TASK
Retype every line from the top of the entries down to the one with "Wildcard ranges are", both included, and skip the pictures.

MATERIAL FOR THE TASK

--*--

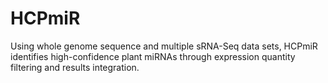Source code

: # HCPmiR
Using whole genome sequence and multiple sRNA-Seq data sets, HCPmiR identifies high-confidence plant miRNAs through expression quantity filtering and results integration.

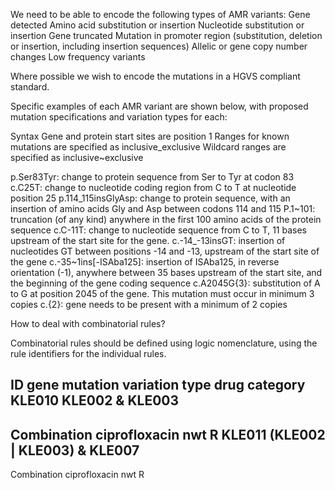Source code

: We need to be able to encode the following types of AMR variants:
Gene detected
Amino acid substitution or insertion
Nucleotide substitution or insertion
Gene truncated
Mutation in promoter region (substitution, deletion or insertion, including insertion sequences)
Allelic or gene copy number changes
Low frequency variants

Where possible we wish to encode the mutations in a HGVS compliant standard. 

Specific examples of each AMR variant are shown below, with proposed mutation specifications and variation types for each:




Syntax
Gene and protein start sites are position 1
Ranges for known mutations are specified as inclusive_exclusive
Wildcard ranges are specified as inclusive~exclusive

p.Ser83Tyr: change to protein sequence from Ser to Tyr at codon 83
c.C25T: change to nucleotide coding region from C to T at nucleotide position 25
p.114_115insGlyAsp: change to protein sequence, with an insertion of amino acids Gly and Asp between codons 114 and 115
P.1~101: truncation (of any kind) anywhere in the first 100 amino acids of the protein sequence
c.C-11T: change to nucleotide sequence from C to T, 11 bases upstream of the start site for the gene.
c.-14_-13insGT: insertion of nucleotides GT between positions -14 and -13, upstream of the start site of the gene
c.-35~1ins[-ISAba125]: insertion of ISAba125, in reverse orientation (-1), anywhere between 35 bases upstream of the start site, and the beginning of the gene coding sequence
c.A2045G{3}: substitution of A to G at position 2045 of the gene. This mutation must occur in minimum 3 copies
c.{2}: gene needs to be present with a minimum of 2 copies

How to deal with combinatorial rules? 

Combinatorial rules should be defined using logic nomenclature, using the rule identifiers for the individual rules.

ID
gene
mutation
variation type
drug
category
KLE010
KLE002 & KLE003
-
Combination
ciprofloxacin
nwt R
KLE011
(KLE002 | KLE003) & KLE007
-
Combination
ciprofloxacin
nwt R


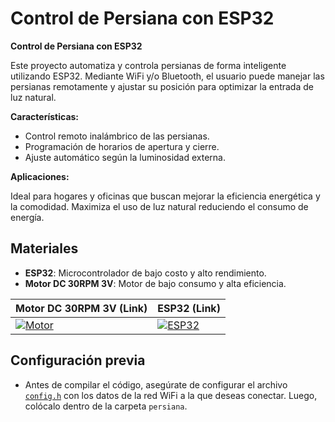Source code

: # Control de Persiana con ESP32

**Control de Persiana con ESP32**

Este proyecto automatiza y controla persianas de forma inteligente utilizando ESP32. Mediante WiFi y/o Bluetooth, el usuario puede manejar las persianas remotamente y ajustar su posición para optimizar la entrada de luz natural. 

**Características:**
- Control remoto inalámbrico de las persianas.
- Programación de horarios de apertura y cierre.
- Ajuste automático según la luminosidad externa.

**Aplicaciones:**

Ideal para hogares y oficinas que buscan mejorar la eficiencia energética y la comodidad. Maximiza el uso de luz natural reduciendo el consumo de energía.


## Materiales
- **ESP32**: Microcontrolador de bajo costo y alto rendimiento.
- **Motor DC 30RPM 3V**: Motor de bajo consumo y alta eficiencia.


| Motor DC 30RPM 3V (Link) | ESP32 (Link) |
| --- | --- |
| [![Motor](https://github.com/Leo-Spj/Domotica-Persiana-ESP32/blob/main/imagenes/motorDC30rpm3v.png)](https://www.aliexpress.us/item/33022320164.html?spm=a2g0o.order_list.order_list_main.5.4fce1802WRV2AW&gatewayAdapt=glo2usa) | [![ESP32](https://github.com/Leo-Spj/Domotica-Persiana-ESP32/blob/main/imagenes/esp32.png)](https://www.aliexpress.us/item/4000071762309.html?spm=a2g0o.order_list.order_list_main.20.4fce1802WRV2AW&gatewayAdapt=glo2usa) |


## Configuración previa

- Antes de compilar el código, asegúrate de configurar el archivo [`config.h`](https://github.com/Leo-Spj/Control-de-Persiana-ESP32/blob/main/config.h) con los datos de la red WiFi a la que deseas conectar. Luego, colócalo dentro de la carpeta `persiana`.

--*--

ANSWER TO THE PROBLEM
Source code

: # HCPmiR
Using whole genome sequence and multiple sRNA-Seq data sets, HCPmiR identifies high-confidence plant miRNAs through expression quantity filtering and results integration.

Source code

: We need to be able to encode the following types of AMR variants:
Gene detected
Amino acid substitution or insertion
Nucleotide substitution or insertion
Gene truncated
Mutation in promoter region (substitution, deletion or insertion, including insertion sequences)
Allelic or gene copy number changes
Low frequency variants

Where possible we wish to encode the mutations in a HGVS compliant standard. 

Specific examples of each AMR variant are shown below, with proposed mutation specifications and variation types for each:




Syntax
Gene and protein start sites are position 1
Ranges for known mutations are specified as inclusive_exclusive
Wildcard ranges are specified as inclusive~exclusive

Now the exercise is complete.